Erosion can be mitigated in these areas by remediation of the land surface adjacent the canal, road, or waterway by planting vegetation to replace the vegetation that was stripped away during construction of such man-made structures. However, there is a time interval between the planting of the replacement vegetation and the point at which the replacement vegetation is sufficiently dense and rooted to prevent further erosion of surface soil during which further erosion may occur.
Efforts have been made to retain the surface soil in place in these areas until such time as the replacement vegetation can mature to the point where the root structure and density of the replacement vegetation is sufficient to retain the surface soil in place. An example of such material is the flexible mat disclosed in U.S. Pat. No. 6,793,858 titled “Method and Apparatus for Forming a Flexible Mat Defined by Interconnected Concrete Panels,” the entire contents of which are incorporated herein by reference. That patent discloses a flexible mat in the form of spaced, interconnected concrete panels or blocks held together by an open mesh of a polymeric material such as a geo-grid.
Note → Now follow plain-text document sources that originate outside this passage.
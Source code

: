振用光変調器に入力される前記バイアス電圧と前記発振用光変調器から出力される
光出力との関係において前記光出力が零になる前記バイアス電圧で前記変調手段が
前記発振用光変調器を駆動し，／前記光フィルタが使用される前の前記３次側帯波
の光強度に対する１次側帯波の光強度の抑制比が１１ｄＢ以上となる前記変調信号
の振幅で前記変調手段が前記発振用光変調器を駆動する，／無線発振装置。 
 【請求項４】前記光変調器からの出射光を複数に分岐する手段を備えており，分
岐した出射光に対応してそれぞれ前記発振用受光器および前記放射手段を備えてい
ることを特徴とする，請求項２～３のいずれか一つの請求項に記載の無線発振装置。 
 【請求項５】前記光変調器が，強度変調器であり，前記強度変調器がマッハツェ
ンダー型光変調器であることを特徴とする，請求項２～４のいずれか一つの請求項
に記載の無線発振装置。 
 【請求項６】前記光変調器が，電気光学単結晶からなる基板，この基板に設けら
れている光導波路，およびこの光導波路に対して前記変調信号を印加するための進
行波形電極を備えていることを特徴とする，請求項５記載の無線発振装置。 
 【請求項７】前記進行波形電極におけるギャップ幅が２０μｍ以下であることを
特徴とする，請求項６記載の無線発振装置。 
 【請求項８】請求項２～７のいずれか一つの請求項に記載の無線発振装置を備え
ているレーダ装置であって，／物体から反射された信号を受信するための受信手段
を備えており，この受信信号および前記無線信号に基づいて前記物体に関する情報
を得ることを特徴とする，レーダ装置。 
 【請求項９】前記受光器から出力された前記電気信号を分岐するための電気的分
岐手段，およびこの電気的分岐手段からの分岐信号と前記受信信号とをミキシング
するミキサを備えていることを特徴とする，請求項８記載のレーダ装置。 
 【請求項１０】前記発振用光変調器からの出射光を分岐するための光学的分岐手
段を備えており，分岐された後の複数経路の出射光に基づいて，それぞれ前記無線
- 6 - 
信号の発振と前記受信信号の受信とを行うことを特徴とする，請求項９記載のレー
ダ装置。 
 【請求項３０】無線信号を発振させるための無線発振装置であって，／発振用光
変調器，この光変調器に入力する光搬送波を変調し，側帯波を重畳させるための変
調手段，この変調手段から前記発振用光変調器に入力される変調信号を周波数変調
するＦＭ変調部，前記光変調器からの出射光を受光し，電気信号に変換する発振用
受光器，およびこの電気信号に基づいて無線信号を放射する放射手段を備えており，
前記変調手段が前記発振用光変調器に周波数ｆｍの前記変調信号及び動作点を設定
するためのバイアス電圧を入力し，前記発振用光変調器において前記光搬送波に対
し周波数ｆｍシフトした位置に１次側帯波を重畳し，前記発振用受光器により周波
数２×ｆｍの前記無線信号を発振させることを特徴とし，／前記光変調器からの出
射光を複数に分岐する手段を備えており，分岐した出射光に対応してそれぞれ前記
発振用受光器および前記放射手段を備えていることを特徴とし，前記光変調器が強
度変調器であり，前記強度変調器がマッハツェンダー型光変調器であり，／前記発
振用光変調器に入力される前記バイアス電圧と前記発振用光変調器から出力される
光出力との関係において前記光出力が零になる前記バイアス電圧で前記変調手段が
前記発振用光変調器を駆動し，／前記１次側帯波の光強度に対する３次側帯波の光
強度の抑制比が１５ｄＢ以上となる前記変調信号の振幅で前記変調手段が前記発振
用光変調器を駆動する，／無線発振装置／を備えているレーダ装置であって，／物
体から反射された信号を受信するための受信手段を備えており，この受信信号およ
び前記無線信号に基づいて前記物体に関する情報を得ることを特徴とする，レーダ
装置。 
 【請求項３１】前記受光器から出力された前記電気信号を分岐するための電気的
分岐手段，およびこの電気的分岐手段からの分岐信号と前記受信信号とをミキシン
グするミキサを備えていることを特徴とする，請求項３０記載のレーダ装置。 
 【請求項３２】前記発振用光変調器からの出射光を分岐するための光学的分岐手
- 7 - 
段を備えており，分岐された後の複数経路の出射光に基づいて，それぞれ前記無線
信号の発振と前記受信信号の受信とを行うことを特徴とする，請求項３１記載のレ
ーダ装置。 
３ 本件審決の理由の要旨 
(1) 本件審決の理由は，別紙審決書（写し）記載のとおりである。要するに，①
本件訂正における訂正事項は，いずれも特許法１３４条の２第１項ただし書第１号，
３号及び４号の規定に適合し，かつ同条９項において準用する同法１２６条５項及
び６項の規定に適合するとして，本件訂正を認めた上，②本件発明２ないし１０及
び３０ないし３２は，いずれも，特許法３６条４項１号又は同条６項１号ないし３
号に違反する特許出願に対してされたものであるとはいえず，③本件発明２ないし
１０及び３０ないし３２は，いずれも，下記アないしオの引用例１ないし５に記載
The flexible mat is made by depositing concrete into rows of mold cavities of a rotating drum and embedding an open-mesh geo-grid into the concrete material in the cavities. The rotating drum lays the geo-grid material, embedded into the concrete panels or blocks, in the form of a flexible, elongate mat, on a horizontal surface, such as the ground. When formed, the flexible mat of this construction may be 4 to 20 feet in width and over 5,000 feet in length for a single continuous run of material.
In order to transport the flexible mat to the location where it is to be installed, it is necessary to cut the flexible mat into shorter length mats and then roll the shorter length mats into compact, coiled rolls that are placed on the flat beds of trucks, or in the trailer of a tractor trailer rig, or in the bed of a pickup truck by telehandlers and transported to the location of installation. Because the shorter length mats are comprised of a grid arrangement of concrete panels or blocks, the coiled rolls can be very heavy and the process of forming the coiled rolls by rolling up the mat can be labor intensive.
Accordingly, there is a need for a device that will roll lengths of flexible mat material into coiled rolls in an efficient and safe manner with a minimum of manual labor required.